--- Prompt ---
Every line below between the one holding "- [x] non-implemented" and the one holding "- [x] server leaks non-freed resources", inclusive, should be copied exactly, and no other line.

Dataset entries
·····

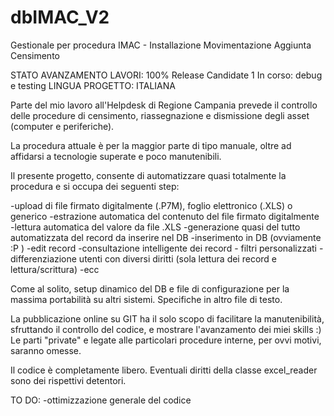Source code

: # dbIMAC_V2
Gestionale per procedura IMAC - Installazione Movimentazione Aggiunta Censimento

STATO AVANZAMENTO LAVORI: 100%
Release Candidate 1
In corso: debug e testing
LINGUA PROGETTO: ITALIANA 

Parte del mio lavoro all'Helpdesk di Regione Campania prevede il controllo delle procedure di censimento, riassegnazione e dismissione
degli asset (computer e periferiche).

La procedura attuale è per la maggior parte di tipo manuale, oltre ad affidarsi a tecnologie superate e poco manutenibili.

Il presente progetto, consente di automatizzare quasi totalmente la procedura e si occupa dei seguenti step:

-upload di file firmato digitalmente (.P7M), foglio elettronico (.XLS) o generico
-estrazione automatica del contenuto del file firmato digitalmente
-lettura automatica del valore da file .XLS
-generazione quasi del tutto automatizzata del record da inserire nel DB
-inserimento in DB (ovviamente :P )
-edit record
-consultazione intelligente dei record - filtri personalizzati
-differenziazione utenti con diversi diritti (sola lettura dei record e lettura/scrittura)
-ecc

Come al solito, setup dinamico del DB e file di configurazione per la massima portabilità su altri sistemi.
Specifiche in altro file di testo.

La pubblicazione online su GIT ha il solo scopo di facilitare la manutenibilità, sfruttando il controllo del codice, e mostrare 
l'avanzamento dei miei skills :)
Le parti "private" e legate alle particolari procedure interne, per ovvi motivi, saranno omesse.

Il codice è completamente libero. 
Eventuali diritti della classe excel_reader sono dei rispettivi detentori.

TO DO:
-ottimizzazione generale del codice
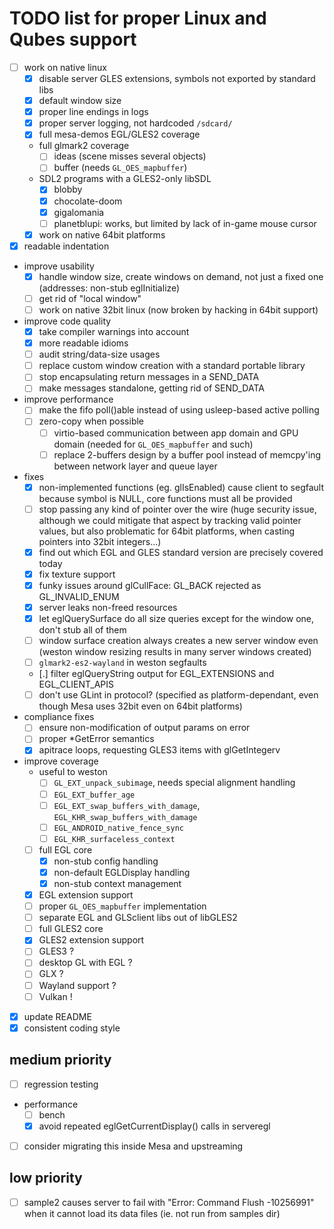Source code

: # TODO list for proper Linux and Qubes support

- [ ] work on native linux
  - [x] disable server GLES extensions, symbols not exported by standard libs
  - [x] default window size
  - [x] proper line endings in logs
  - [x] proper server logging, not hardcoded `/sdcard/`
  - [x] full mesa-demos EGL/GLES2 coverage
  - full glmark2 coverage
    - [ ] ideas (scene misses several objects)
    - [ ] buffer (needs `GL_OES_mapbuffer`)
  - SDL2 programs with a GLES2-only libSDL
    - [x] blobby
    - [x] chocolate-doom
    - [x] gigalomania
    - [ ] planetblupi: works, but limited by lack of in-game mouse cursor
  - [x] work on native 64bit platforms
- [x] readable indentation
- improve usability
  - [x] handle window size, create windows on demand, not just a fixed one
        (addresses: non-stub eglInitialize)
  - [ ] get rid of "local window"
  - [ ] work on native 32bit linux (now broken by hacking in 64bit support)
- improve code quality
  - [x] take compiler warnings into account
  - [x] more readable idioms
  - [ ] audit string/data-size usages
  - [ ] replace custom window creation with a standard portable library
  - [ ] stop encapsulating return messages in a SEND_DATA
  - [ ] make messages standalone, getting rid of SEND_DATA
- improve performance
  - [ ] make the fifo poll()able instead of using usleep-based active polling
  - [ ] zero-copy when possible
    - [ ] virtio-based communication between app domain and GPU domain
          (needed for `GL_OES_mapbuffer` and such)
    - [ ] replace 2-buffers design by a buffer pool instead of memcpy'ing between
          network layer and queue layer
- fixes
  - [x] non-implemented functions (eg. glIsEnabled) cause client to segfault because
        symbol is NULL, core functions must all be provided
  - [ ] stop passing any kind of pointer over the wire (huge security issue, although
        we could mitigate that aspect by tracking valid pointer values, but also
        problematic for 64bit platforms, when casting pointers into 32bit integers...)
  - [x] find out which EGL and GLES standard version are precisely covered today
  - [x] fix texture support
  - [x] funky issues around glCullFace: GL_BACK rejected as GL_INVALID_ENUM
  - [x] server leaks non-freed resources
  - [x] let eglQuerySurface do all size queries except for the window one, don't stub
        all of them
  - [ ] window surface creation always creates a new server window
        even (weston window resizing results in many server windows
        created)
  - [ ] `glmark2-es2-wayland` in weston segfaults
  - [.] filter eglQueryString output for EGL_EXTENSIONS and EGL_CLIENT_APIS
  - [ ] don't use GLint in protocol? (specified as platform-dependant, even though
        Mesa uses 32bit even on 64bit platforms)
- compliance fixes
  - [ ] ensure non-modification of output params on error
  - [ ] proper *GetError semantics
  - [x] apitrace loops, requesting GLES3 items with glGetIntegerv
- improve coverage
  - useful to weston
    - [ ] `GL_EXT_unpack_subimage`, needs special alignment handling
    - [ ] `EGL_EXT_buffer_age`
    - [ ] `EGL_EXT_swap_buffers_with_damage`, `EGL_KHR_swap_buffers_with_damage`
    - [ ] `EGL_ANDROID_native_fence_sync`
    - [ ] `EGL_KHR_surfaceless_context`
  - [ ] full EGL core
    - [x] non-stub config handling
    - [x] non-default EGLDisplay handling
    - [x] non-stub context management
  - [x] EGL extension support
  - [ ] proper `GL_OES_mapbuffer` implementation
  - [ ] separate EGL and GLSclient libs out of libGLES2
  - [ ] full GLES2 core
  - [x] GLES2 extension support
  - [ ] GLES3 ?
  - [ ] desktop GL with EGL ?
  - [ ] GLX ?
  - [ ] Wayland support ?
  - [ ] Vulkan !
- [x] update README
- [x] consistent coding style

## medium priority

- [ ] regression testing
- performance
  - [ ] bench
  - [x] avoid repeated eglGetCurrentDisplay() calls in serveregl
- [ ] consider migrating this inside Mesa and upstreaming

## low priority

- [ ] sample2 causes server to fail with "Error: Command Flush -10256991" when
      it cannot load its data files (ie. not run from samples dir)
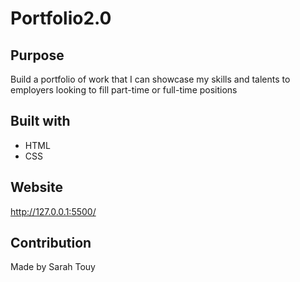 # Portfolio2.0

## Purpose
Build a portfolio of work that I can showcase my skills and talents to employers looking to fill part-time or full-time positions

## Built with 
* HTML
* CSS

## Website
http://127.0.0.1:5500/

## Contribution
Made by Sarah Touy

·····

--- Worked solution ---
  - [x] non-implemented functions (eg. glIsEnabled) cause client to segfault because
        symbol is NULL, core functions must all be provided
  - [ ] stop passing any kind of pointer over the wire (huge security issue, although
        we could mitigate that aspect by tracking valid pointer values, but also
        problematic for 64bit platforms, when casting pointers into 32bit integers...)
  - [x] find out which EGL and GLES standard version are precisely covered today
  - [x] fix texture support
  - [x] funky issues around glCullFace: GL_BACK rejected as GL_INVALID_ENUM
  - [x] server leaks non-freed resources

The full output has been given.